Vous n’avez pas vu Violette ?
Marie Sizun
Elles s’appellent Claire, Fanny, Sophie, Marion ou Violette. Elles sont très différentes mais ont quelque chose en commun : un absolu besoin de liberté. Elles sont les héroïnes de ces nouvelles qui parlent de la vie de couple, de ses difficultés, du désamour, du divorce ou de la rupture, mais aussi de moments lumineux d’amour vrai, comme volés au quotidien.

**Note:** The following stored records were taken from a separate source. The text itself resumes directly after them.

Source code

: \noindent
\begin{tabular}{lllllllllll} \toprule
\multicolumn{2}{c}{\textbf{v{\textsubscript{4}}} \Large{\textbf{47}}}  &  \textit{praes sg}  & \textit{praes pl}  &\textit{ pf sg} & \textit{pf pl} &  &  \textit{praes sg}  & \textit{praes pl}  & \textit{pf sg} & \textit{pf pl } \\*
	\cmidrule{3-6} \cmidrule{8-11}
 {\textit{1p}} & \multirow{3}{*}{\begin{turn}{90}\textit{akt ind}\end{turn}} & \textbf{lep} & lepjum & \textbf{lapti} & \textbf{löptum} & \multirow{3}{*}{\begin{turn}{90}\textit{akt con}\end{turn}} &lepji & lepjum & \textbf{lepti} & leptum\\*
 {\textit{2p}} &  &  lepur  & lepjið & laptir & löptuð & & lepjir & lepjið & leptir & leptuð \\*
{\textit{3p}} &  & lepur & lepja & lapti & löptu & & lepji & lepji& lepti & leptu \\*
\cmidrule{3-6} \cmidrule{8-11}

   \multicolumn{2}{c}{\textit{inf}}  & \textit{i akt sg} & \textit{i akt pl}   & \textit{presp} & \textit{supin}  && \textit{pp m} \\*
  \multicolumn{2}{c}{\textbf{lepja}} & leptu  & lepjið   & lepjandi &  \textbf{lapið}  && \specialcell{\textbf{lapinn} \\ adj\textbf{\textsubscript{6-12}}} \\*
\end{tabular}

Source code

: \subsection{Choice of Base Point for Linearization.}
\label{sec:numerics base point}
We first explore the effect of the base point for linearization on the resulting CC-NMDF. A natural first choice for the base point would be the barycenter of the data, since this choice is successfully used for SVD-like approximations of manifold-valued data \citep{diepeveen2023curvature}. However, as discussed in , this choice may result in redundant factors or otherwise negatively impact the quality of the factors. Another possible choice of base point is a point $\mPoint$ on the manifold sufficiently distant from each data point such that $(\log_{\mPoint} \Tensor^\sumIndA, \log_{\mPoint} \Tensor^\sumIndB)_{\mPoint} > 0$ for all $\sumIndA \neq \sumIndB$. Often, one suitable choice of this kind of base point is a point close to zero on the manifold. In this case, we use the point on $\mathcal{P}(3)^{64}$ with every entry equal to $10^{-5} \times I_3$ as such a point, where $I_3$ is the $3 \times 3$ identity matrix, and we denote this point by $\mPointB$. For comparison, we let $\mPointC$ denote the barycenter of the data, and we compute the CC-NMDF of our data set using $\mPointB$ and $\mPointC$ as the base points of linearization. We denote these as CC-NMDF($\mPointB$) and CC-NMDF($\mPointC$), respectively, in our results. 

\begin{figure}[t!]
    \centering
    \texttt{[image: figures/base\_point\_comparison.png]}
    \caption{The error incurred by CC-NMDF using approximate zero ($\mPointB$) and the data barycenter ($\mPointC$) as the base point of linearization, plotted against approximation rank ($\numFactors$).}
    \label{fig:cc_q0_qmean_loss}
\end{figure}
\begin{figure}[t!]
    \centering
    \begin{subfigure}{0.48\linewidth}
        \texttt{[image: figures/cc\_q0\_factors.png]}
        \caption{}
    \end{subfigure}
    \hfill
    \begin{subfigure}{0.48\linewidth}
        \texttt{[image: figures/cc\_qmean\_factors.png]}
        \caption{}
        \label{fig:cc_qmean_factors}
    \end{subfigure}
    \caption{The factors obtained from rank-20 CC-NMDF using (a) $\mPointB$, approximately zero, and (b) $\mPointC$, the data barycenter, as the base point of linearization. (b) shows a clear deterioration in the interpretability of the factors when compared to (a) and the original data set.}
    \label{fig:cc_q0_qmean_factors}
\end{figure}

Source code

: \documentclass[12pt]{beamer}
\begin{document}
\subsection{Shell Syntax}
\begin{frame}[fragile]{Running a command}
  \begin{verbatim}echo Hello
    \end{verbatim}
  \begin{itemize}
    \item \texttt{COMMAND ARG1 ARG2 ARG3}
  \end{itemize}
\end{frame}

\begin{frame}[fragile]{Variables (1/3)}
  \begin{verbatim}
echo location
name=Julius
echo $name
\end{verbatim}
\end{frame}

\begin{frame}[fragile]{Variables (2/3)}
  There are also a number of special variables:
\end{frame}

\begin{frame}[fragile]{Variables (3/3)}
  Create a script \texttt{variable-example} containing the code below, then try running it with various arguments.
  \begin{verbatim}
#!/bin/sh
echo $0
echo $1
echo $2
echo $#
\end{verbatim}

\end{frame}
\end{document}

Chacune d’elles est au bord d’un choix, d’une décision à prendre, peut-être pas tout de suite mais dans un futur assez proche pour qu’elle puisse l’entrevoir et aller résolument vers lui.
C’est bien des histoires de libérations que nous conte Marie Sizun, et même si celle-ci avait peu abordé jusqu’à présent les thèmes du couple, du mariage ou de la relation amoureuse, elle excelle dans ces portraits de femmes en recherche d’elles-mêmes et qui trouveront toutes, au prix de douloureux bouleversements intimes, la voie qu’elles ont décidé de suivre.
Après neuf romans ou récits, Marie Sizun, pour la première fois et avec une grâce toute particulière, s’essaie au genre de la nouvelle.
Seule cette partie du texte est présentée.